* [Records from a collection]:
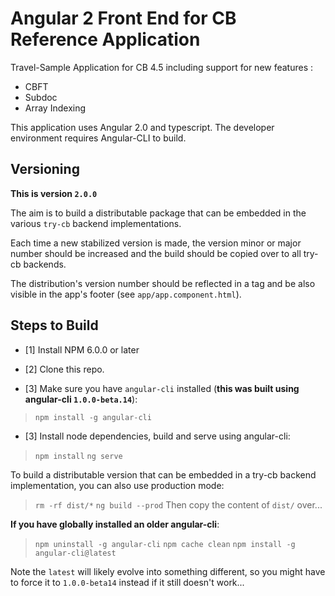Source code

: Angular 2 Front End for CB Reference Application
===============

Travel-Sample Application for CB 4.5 including support for new features :
- CBFT
- Subdoc
- Array Indexing  

This application uses Angular 2.0 and typescript.  The developer environment requires Angular-CLI to build.

## Versioning

**This is version `2.0.0`**

The aim is to build a distributable package that can be embedded in the various `try-cb` backend implementations.

Each time a new stabilized version is made, the version minor or major number should be increased and the build should be copied over to all try-cb backends.

The distribution's version number should be reflected in a tag and be also visible in the app's footer (see `app/app.component.html`).

## Steps to Build
 - [1] Install NPM 6.0.0 or later

 - [2] Clone this repo.

 - [3] Make sure you have `angular-cli` installed (**this was built using angular-cli `1.0.0-beta.14`**):

> `npm install -g angular-cli`

 - [3] Install node dependencies, build and serve using angular-cli:

> `npm install`
> `ng serve`


To build a distributable version that can be embedded in a try-cb backend implementation, you can also use production mode:

> `rm -rf dist/*`
> `ng build --prod`
> Then copy the content of `dist/` over...

**If you have globally installed an older angular-cli**:

> `npm uninstall -g angular-cli`
> `npm cache clean`
> `npm install -g angular-cli@latest`

Note the `latest` will likely evolve into something different, so you might have to force it to `1.0.0-beta14` instead if it still doesn't work...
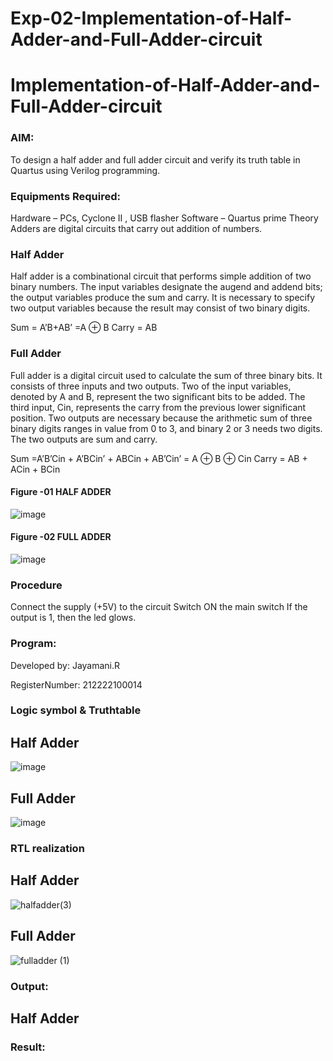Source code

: # Exp-02-Implementation-of-Half-Adder-and-Full-Adder-circuit

# Implementation-of-Half-Adder-and-Full-Adder-circuit
### AIM:
To design a half adder and full adder circuit and verify its truth table in Quartus using Verilog programming.

### Equipments Required:
Hardware – PCs, Cyclone II , USB flasher
Software – Quartus prime
Theory
Adders are digital circuits that carry out addition of numbers.

### Half Adder
Half adder is a combinational circuit that performs simple addition of two binary numbers. The input variables designate the augend and addend bits; the output variables produce the sum and carry. It is necessary to specify two output variables because the result may consist of two binary digits.

Sum = A’B+AB’ =A ⊕ B Carry = AB

### Full Adder
Full adder is a digital circuit used to calculate the sum of three binary bits. It consists of three inputs and two outputs. Two of the input variables, denoted by A and B, represent the two significant bits to be added. The third input, Cin, represents the carry from the previous lower significant position. Two outputs are necessary because the arithmetic sum of three binary digits ranges in value from 0 to 3, and binary 2 or 3 needs two digits. The two outputs are sum and carry.

Sum =A’B’Cin + A’BCin’ + ABCin + AB’Cin’ = A ⊕ B ⊕ Cin Carry = AB + ACin + BCin

#### Figure -01 HALF ADDER 

 ![image](https://user-images.githubusercontent.com/36288975/163552156-a13e5a56-c638-4110-97d9-8896907c8d25.png)

#### Figure -02 FULL ADDER 

![image](https://user-images.githubusercontent.com/36288975/163552057-b3547877-6d07-45b4-b7e0-bcfebfad9e1d.png)



### Procedure

Connect the supply (+5V) to the circuit
Switch ON the main switch
If the output is 1, then the led glows.
### Program:

Developed by: Jayamani.R

RegisterNumber: 212222100014

### Logic symbol & Truthtable
## Half Adder
![image](https://github.com/Jayamani25/Exp-02-Implementation-of-Half-Adder-and-Full-Adder-circuit/assets/85949888/58797539-be40-4ef7-ac38-9dff4cf06fab)

## Full Adder
![image](https://github.com/Jayamani25/Exp-02-Implementation-of-Half-Adder-and-Full-Adder-circuit/assets/85949888/a2714bef-7582-4c3c-952b-a5d32c1cf016)


### RTL realization
## Half Adder 
![halfadder(3)](https://github.com/Jayamani25/Exp-02-Implementation-of-Half-Adder-and-Full-Adder-circuit/assets/85949888/884ebd9a-89aa-4752-86a1-9ae4b520f02d)

## Full Adder
![fulladder (1)](https://github.com/Jayamani25/Exp-02-Implementation-of-Half-Adder-and-Full-Adder-circuit/assets/85949888/eb6af3e0-c780-4a0b-a6b4-1e1c8f23b438)

### Output:
## Half Adder


### Result:

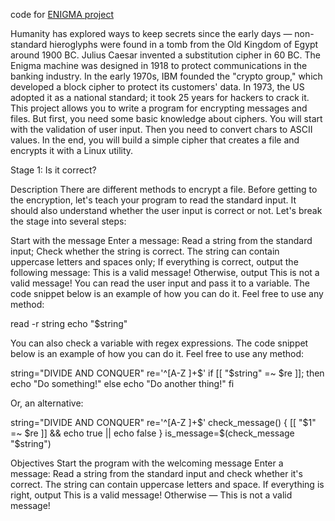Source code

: code for [ENIGMA project](https://hyperskill.org/projects/274)

Humanity has explored ways to keep secrets since the early days — non-standard hieroglyphs were found in a tomb from the Old Kingdom of Egypt around 1900 BC. Julius Caesar invented a substitution cipher in 60 BC. The Enigma machine was designed in 1918 to protect communications in the banking industry. In the early 1970s, IBM founded the "crypto group," which developed a block cipher to protect its customers' data. In 1973, the US adopted it as a national standard; it took 25 years for hackers to crack it. This project allows you to write a program for encrypting messages and files. But first, you need some basic knowledge about ciphers. You will start with the validation of user input. Then you need to convert chars to ASCII values. In the end, you will build a simple cipher that creates a file and encrypts it with a Linux utility.

Stage 1: Is it correct?

Description
There are different methods to encrypt a file. Before getting to the encryption, let's teach your program to read the standard input. It should also understand whether the user input is correct or not. Let's break the stage into several steps:

Start with the message Enter a message:
Read a string from the standard input;
Check whether the string is correct. The string can contain uppercase letters and spaces only;
If everything is correct, output the following message: This is a valid message! Otherwise, output This is not a valid message!
You can read the user input and pass it to a variable. The code snippet below is an example of how you can do it. Feel free to use any method:

read -r string
echo "$string"

You can also check a variable with regex expressions. The code snippet below is an example of how you can do it. Feel free to use any method:

string="DIVIDE AND CONQUER"
re='^[A-Z ]+$'
if [[ "$string" =~ $re ]]; then
    echo "Do something!"
else
    echo "Do another thing!"
fi

Or, an alternative:

string="DIVIDE AND CONQUER"
re='^[A-Z ]+$'
check_message() {
  [[ "$1" =~ $re ]] && echo true || echo false
}
is_message=$(check_message "$string")

Objectives
Start the program with the welcoming message Enter a message:
Read a string from the standard input and check whether it's correct. The string can contain uppercase letters and space. If everything is right, output This is a valid message! Otherwise — This is not a valid message!
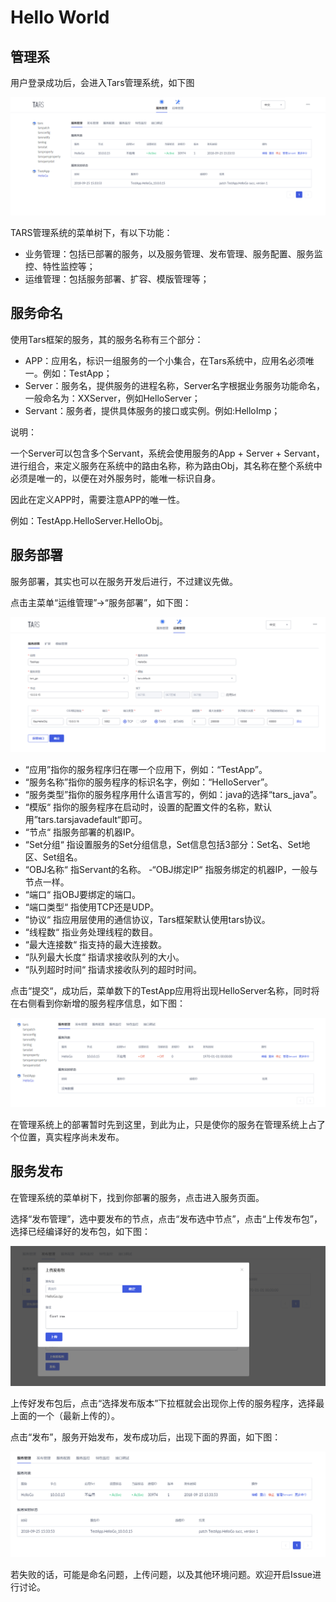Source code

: # Hello World

## 管理系

用户登录成功后，会进入Tars管理系统，如下图

![](../../.gitbook/assets/tars_web_index.png)

TARS管理系统的菜单树下，有以下功能：

* 业务管理：包括已部署的服务，以及服务管理、发布管理、服务配置、服务监控、特性监控等；
* 运维管理：包括服务部署、扩容、模版管理等；

## 服务命名

使用Tars框架的服务，其的服务名称有三个部分：

* APP：应用名，标识一组服务的一个小集合，在Tars系统中，应用名必须唯一。例如：TestApp；
* Server：服务名，提供服务的进程名称，Server名字根据业务服务功能命名，一般命名为：XXServer，例如HelloServer；
* Servant：服务者，提供具体服务的接口或实例。例如:HelloImp；

说明：

一个Server可以包含多个Servant，系统会使用服务的App + Server + Servant，进行组合，来定义服务在系统中的路由名称，称为路由Obj，其名称在整个系统中必须是唯一的，以便在对外服务时，能唯一标识自身。

因此在定义APP时，需要注意APP的唯一性。

例如：TestApp.HelloServer.HelloObj。

## 服务部署

服务部署，其实也可以在服务开发后进行，不过建议先做。

点击主菜单“运维管理”-&gt;“服务部署”，如下图：

![](../../.gitbook/assets/tars_go_quickstart_bushu1.png)

* “应用”指你的服务程序归在哪一个应用下，例如：“TestApp”。 
* “服务名称”指你的服务程序的标识名字，例如：“HelloServer”。 
* “服务类型”指你的服务程序用什么语言写的，例如：java的选择“tars\_java”。 
* “模版“ 指你的服务程序在启动时，设置的配置文件的名称，默认用”tars.tarsjavadefault“即可。 
* “节点“ 指服务部署的机器IP。 
* “Set分组“ 指设置服务的Set分组信息，Set信息包括3部分：Set名、Set地区、Set组名。 
* “OBJ名称“ 指Servant的名称。 -“OBJ绑定IP“ 指服务绑定的机器IP，一般与节点一样。 
* “端口“ 指OBJ要绑定的端口。 
* “端口类型“ 指使用TCP还是UDP。 
* “协议“ 指应用层使用的通信协议，Tars框架默认使用tars协议。 
* “线程数“ 指业务处理线程的数目。 
* “最大连接数“ 指支持的最大连接数。 
* “队列最大长度“ 指请求接收队列的大小。 
* “队列超时时间“ 指请求接收队列的超时时间。

点击“提交“，成功后，菜单数下的TestApp应用将出现HelloServer名称，同时将在右侧看到你新增的服务程序信息，如下图：

![](../../.gitbook/assets/tars_go_quickstart_service_inactive.png)

在管理系统上的部署暂时先到这里，到此为止，只是使你的服务在管理系统上占了个位置，真实程序尚未发布。

## 服务发布

在管理系统的菜单树下，找到你部署的服务，点击进入服务页面。

选择“发布管理”，选中要发布的节点，点击“发布选中节点”，点击“上传发布包”，选择已经编译好的发布包，如下图：

![](../../.gitbook/assets/tars_go_quickstart_release.png)

上传好发布包后，点击“选择发布版本”下拉框就会出现你上传的服务程序，选择最上面的一个（最新上传的）。

点击“发布”，服务开始发布，发布成功后，出现下面的界面，如下图：

![](../../.gitbook/assets/tars_go_quickstart_service_ok.png)

若失败的话，可能是命名问题，上传问题，以及其他环境问题。欢迎开启Issue进行讨论。

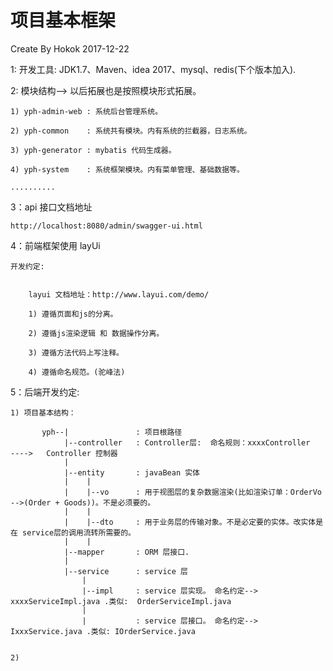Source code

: # 项目基本框架
Create By Hokok 2017-12-22

1: 开发工具: JDK1.7、Maven、idea 2017、mysql、redis(下个版本加入).

2: 模块结构-->  以后拓展也是按照模块形式拓展。

    1) yph-admin-web : 系统后台管理系统。
    
    2) yph-common    : 系统共有模块。内有系统的拦截器，日志系统。
    
    3) yph-generator : mybatis 代码生成器。
    
    4) yph-system    : 系统框架模块。内有菜单管理、基础数据等。
    
    ..........
    
 3：api 接口文档地址
 
    http://localhost:8080/admin/swagger-ui.html
 
 4：前端框架使用 layUi
    
    开发约定:
    
    
        layui 文档地址：http://www.layui.com/demo/
     
        1) 遵循页面和js的分离。
        
        2) 遵循js渲染逻辑 和 数据操作分离。
        
        3) 遵循方法代码上写注释。
        
        4) 遵循命名规范。(驼峰法)
      
 5：后端开发约定:
    
    1) 项目基本结构：
    
           yph--|               : 项目根路径
                |--controller   : Controller层:  命名规则：xxxxController    ---->   Controller 控制器
                |
                |--entity       : javaBean 实体
                |    |  
                |    |--vo      : 用于视图层的复杂数据渲染(比如渲染订单：OrderVo -->(Order + Goods))。不是必须要的。
                |    |
                |    |--dto     : 用于业务层的传输对象。不是必定要的实体。改实体是在 service层的调用流转所需要的。
                |    |
                |--mapper       : ORM 层接口.  
                |
                |--service      : service 层
                    |
                    |--impl     : service 层实现。 命名约定--> xxxxServiceImpl.java .类似:  OrderServiceImpl.java
                    |
                    |           : service 层接口。 命名约定--> IxxxService.java .类似: IOrderService.java
                    
                    
    2) 
           
    
     
      








    


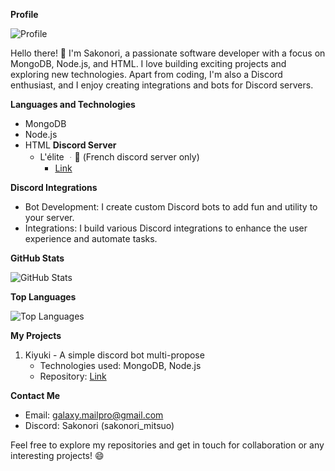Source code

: **Profile**

![Profile](https://cdn.discordapp.com/avatars/652400008141996042/5b4e5e5dea44604ebc837db960db2fa7.png)

Hello there! 👋 I'm Sakonori, a passionate software developer with a focus on MongoDB, Node.js, and HTML. I love building exciting projects and exploring new technologies. Apart from coding, I'm also a Discord enthusiast, and I enjoy creating integrations and bots for Discord servers.

**Languages and Technologies**

- MongoDB
- Node.js
- HTML
**Discord Server**
  - L'élite ᆞ🏯 (French discord server only)
    - [Link](https://discord.gg/eCZWvXcmF7)

**Discord Integrations**

- Bot Development: I create custom Discord bots to add fun and utility to your server.
- Integrations: I build various Discord integrations to enhance the user experience and automate tasks.

**GitHub Stats**

![GitHub Stats](https://github-readme-stats.vercel.app/api?username=yourusername&show_icons=true&count_private=true&hide=prs,issues&theme=dark)

**Top Languages**

![Top Languages](https://github-readme-stats.vercel.app/api/top-langs/?username=yourusername&layout=compact&theme=dark)

**My Projects**

1. Kiyuki - A simple discord bot multi-propose
   - Technologies used: MongoDB, Node.js
   - Repository: [Link](https://github.com/Sakonori/Kiyuki)



**Contact Me**

- Email: [galaxy.mailpro@gmail.com](mailto:galaxy.mailpro@gmail.com)
- Discord: Sakonori (sakonori_mitsuo)

Feel free to explore my repositories and get in touch for collaboration or any interesting projects! 😄
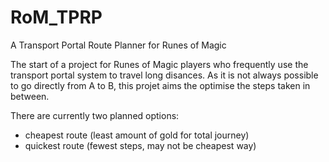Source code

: # RoM_TPRP
A Transport Portal Route Planner for Runes of Magic


The start of a project for Runes of Magic players who frequently use the transport portal system to travel long disances. As it is not always possible to go directly from A to B, this projet aims the optimise the steps taken in between.


There are currently two planned options:
  - cheapest route (least amount of gold for total journey)
  - quickest route (fewest steps, may not be cheapest way)
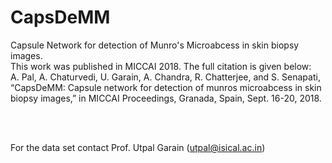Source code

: # CapsDeMM
Capsule Network for detection of Munro's Microabcess in skin biopsy images.<br/>
This work was published in MICCAI 2018. The full citation is given below:<br/>
A. Pal, A. Chaturvedi, U. Garain, A. Chandra, R. Chatterjee, and S. Senapati, “CapsDeMM: Capsule network for detection of munros
microabcess in skin biopsy images,” in MICCAI Proceedings, Granada, Spain, Sept. 16-20, 2018.

<br/>
<br/>

For the data set contact Prof. Utpal Garain (utpal@isical.ac.in)
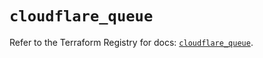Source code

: # `cloudflare_queue`

Refer to the Terraform Registry for docs: [`cloudflare_queue`](https://registry.terraform.io/providers/cloudflare/cloudflare/4.26.0/docs/resources/queue).
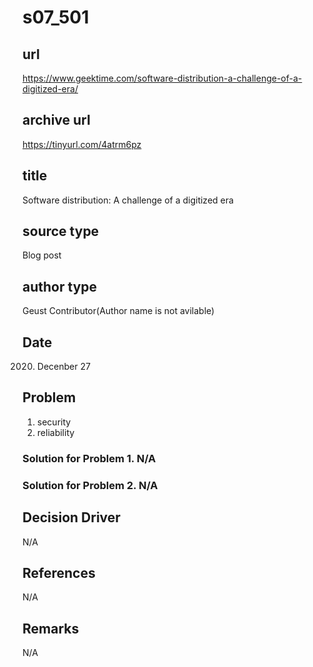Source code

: # s07_501

## url
https://www.geektime.com/software-distribution-a-challenge-of-a-digitized-era/

## archive url
https://tinyurl.com/4atrm6pz

## title
Software distribution: A challenge of a digitized era

## source type
Blog post

## author type
Geust Contributor(Author name is not avilable)

## Date
2020. Decenber 27

## Problem
1. security
2. reliability


### Solution for Problem 1. N/A
### Solution for Problem 2. N/A


## Decision Driver
N/A


## References
N/A

## Remarks
N/A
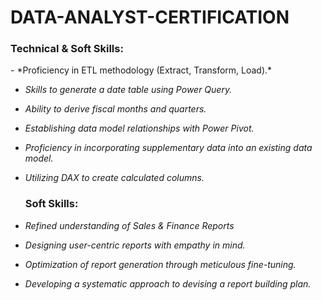 # DATA-ANALYST-CERTIFICATION
  <h3 align="left">Technical & Soft Skills: </h3>
- *Proficiency in ETL methodology (Extract, Transform, Load).*
 
- *Skills to generate a date table using Power Query.*

- *Ability to derive fiscal months and quarters.*
 
- *Establishing data model relationships with Power Pivot.*
 
- *Proficiency in incorporating supplementary data into an existing data model.*
 
- *Utilizing DAX to create calculated columns.*
   <h3 align="left">Soft Skills: </h3>
- *Refined understanding of Sales & Finance Reports*
  
 - *Designing user-centric reports with empathy in mind.*
 
 - *Optimization of report generation through meticulous fine-tuning.*
 
 - *Developing a systematic approach to devising a report building plan.*
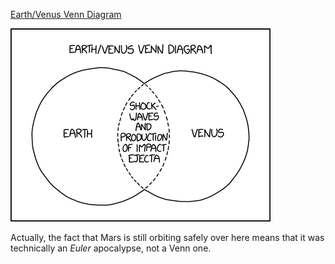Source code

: [Earth/Venus Venn Diagram](https://xkcd.com/2903)

![Earth/Venus Venn Diagram](./random_comic.png)

Actually, the fact that Mars is still orbiting safely over here means that it was technically an *Euler* apocalypse, not a Venn one.

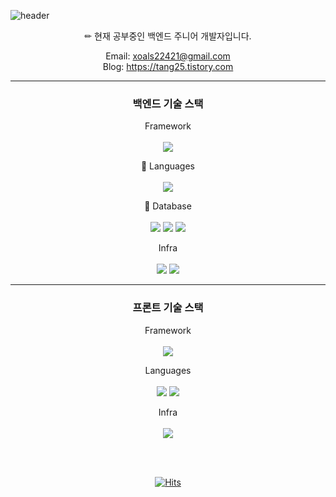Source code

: ![header](https://capsule-render.vercel.app/api?type=waving&color=timeAuto&height=200&hesection=header&text=&fontSize=20&fontColor=FFFFFF)

<div align=center>
✏ 현재 공부중인 백엔드 주니어 개발자입니다.


Email: xoals22421@gmail.com  
Blog: https://tang25.tistory.com  

---

### 백엔드 기술 스택
Framework  
</br>
<img src="https://img.shields.io/badge/spring-6DB33F?style=for-the-badge&logo=spring&logoColor=white"> 

💬 Languages  
</br>
<img src="https://img.shields.io/badge/java-007396?style=for-the-badge&logo=java&logoColor=white">

💾 Database  
</br>
<img src="https://img.shields.io/badge/mysql-4479A1?style=for-the-badge&logo=mysql&logoColor=white">
<img src="https://img.shields.io/badge/redis-DD0031?style=for-the-badge&logo=redis&logoColor=white">
<img src="https://img.shields.io/badge/firebase-FFCA28?style=for-the-badge&logo=firebase&logoColor=white">

Infra  
</br>
<img src="https://img.shields.io/badge/amazonaws-232F3E?style=for-the-badge&logo=amazonaws&logoColor=white"> 
<img src="https://img.shields.io/badge/docker-339AF0?style=for-the-badge&logo=docker&logoColor=white">

---

### 프론트 기술 스택
Framework  
</br>
<img src="https://img.shields.io/badge/angular 2+-DD0031?style=for-the-badge&logo=angular 2+&logoColor=white">

Languages  
</br>
<img src="https://img.shields.io/badge/javascript-F7DF1E?style=for-the-badge&logo=javascript&logoColor=black">
<img src="https://img.shields.io/badge/typescript-3776AB?style=for-the-badge&logo=typescript&logoColor=white">

Infra  
</br>
<img src="https://img.shields.io/badge/agolia-0000FF?style=for-the-badge&logo=agolia&logoColor=white">

</br>
</br>

[![Hits](https://hits.seeyoufarm.com/api/count/incr/badge.svg?url=https%3A%2F%2Fgithub.com%2Fzzsza)](https://hits.seeyoufarm.com) 
	
</div>
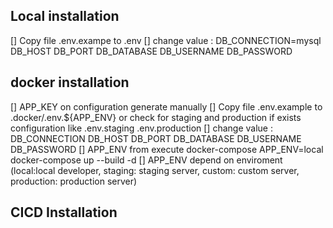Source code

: ## Local installation

[] Copy file .env.exampe to .env
[] change value :
        DB_CONNECTION=mysql
        DB_HOST
        DB_PORT
        DB_DATABASE
        DB_USERNAME
        DB_PASSWORD
## docker installation
[] APP_KEY on configuration generate manually
[] Copy file .env.example to .docker/.env.${APP_ENV} or check for staging and production if exists configuration like .env.staging .env.production
[] change value :
        DB_CONNECTION
        DB_HOST
        DB_PORT
        DB_DATABASE
        DB_USERNAME
        DB_PASSWORD
[] APP_ENV from execute docker-compose 
    APP_ENV=local docker-compose up --build -d
[] APP_ENV depend on enviroment (local:local developer, staging: staging server, custom: custom server, production: production server)

## CICD Installation 

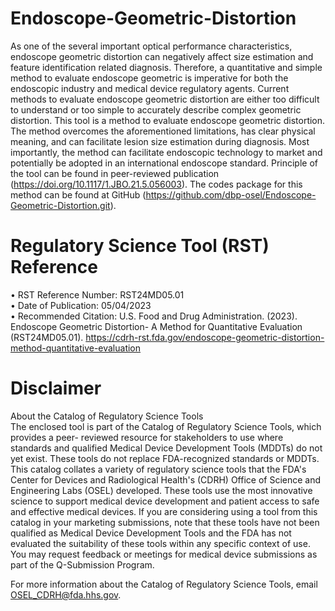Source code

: # Endoscope-Geometric-Distortion

As one of the several important optical performance characteristics, endoscope geometric distortion can negatively affect size estimation and feature identification related diagnosis. Therefore, a quantitative and simple method to evaluate endoscope geometric is imperative for both the endoscopic industry and medical device regulatory agents. Current methods to evaluate endoscope geometric distortion are either too difficult to understand or too simple to accurately describe complex geometric distortion. 
This tool is a method to evaluate endoscope geometric distortion. The method overcomes the aforementioned limitations, has clear physical meaning, and can facilitate lesion size estimation during diagnosis. Most importantly, the method can facilitate endoscopic technology to market and potentially be adopted in an international endoscope standard. 
Principle of the tool can be found in peer-reviewed publication (https://doi.org/10.1117/1.JBO.21.5.056003). The codes package for this method can be found at GitHub (https://github.com/dbp-osel/Endoscope-Geometric-Distortion.git). 

# Regulatory Science Tool (RST) Reference
•	RST Reference Number: RST24MD05.01  
•	Date of Publication: 05/04/2023  
•	Recommended Citation: U.S. Food and Drug Administration. (2023). Endoscope Geometric Distortion- A Method for Quantitative Evaluation (RST24MD05.01). https://cdrh-rst.fda.gov/endoscope-geometric-distortion-method-quantitative-evaluation  

# Disclaimer
About the Catalog of Regulatory Science Tools  
The enclosed tool is part of the Catalog of Regulatory Science Tools, which provides a peer- reviewed resource for stakeholders to use where standards and qualified Medical Device Development Tools (MDDTs) do not yet exist. These tools do not replace FDA-recognized standards or MDDTs. This catalog collates a variety of regulatory science tools that the FDA's Center for Devices and Radiological Health's (CDRH) Office of Science and Engineering Labs (OSEL) developed. These tools use the most innovative science to support medical device development and patient access to safe and effective medical devices. If you are considering using a tool from this catalog in your marketing submissions, note that these tools have not been qualified as Medical Device Development Tools and the FDA has not evaluated the suitability of these tools within any specific context of use. You may request feedback or meetings for medical device submissions as part of the Q-Submission Program.  

For more information about the Catalog of Regulatory Science Tools, email OSEL_CDRH@fda.hhs.gov.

* [Exercise directions]:
Working from the entries above, reproduce exactly and only the lines beginning with the line that has "Read a string from the standard input and" and ending with the line that has "TARS管理系统的菜单树下，有以下功能："; omit all pictures.

* [Expected answer]:
Read a string from the standard input and check whether it's correct. The string can contain uppercase letters and space. If everything is right, output This is a valid message! Otherwise — This is not a valid message!
Source code

: # Hello World

## 管理系

用户登录成功后，会进入Tars管理系统，如下图

![](../../.gitbook/assets/tars_web_index.png)

TARS管理系统的菜单树下，有以下功能：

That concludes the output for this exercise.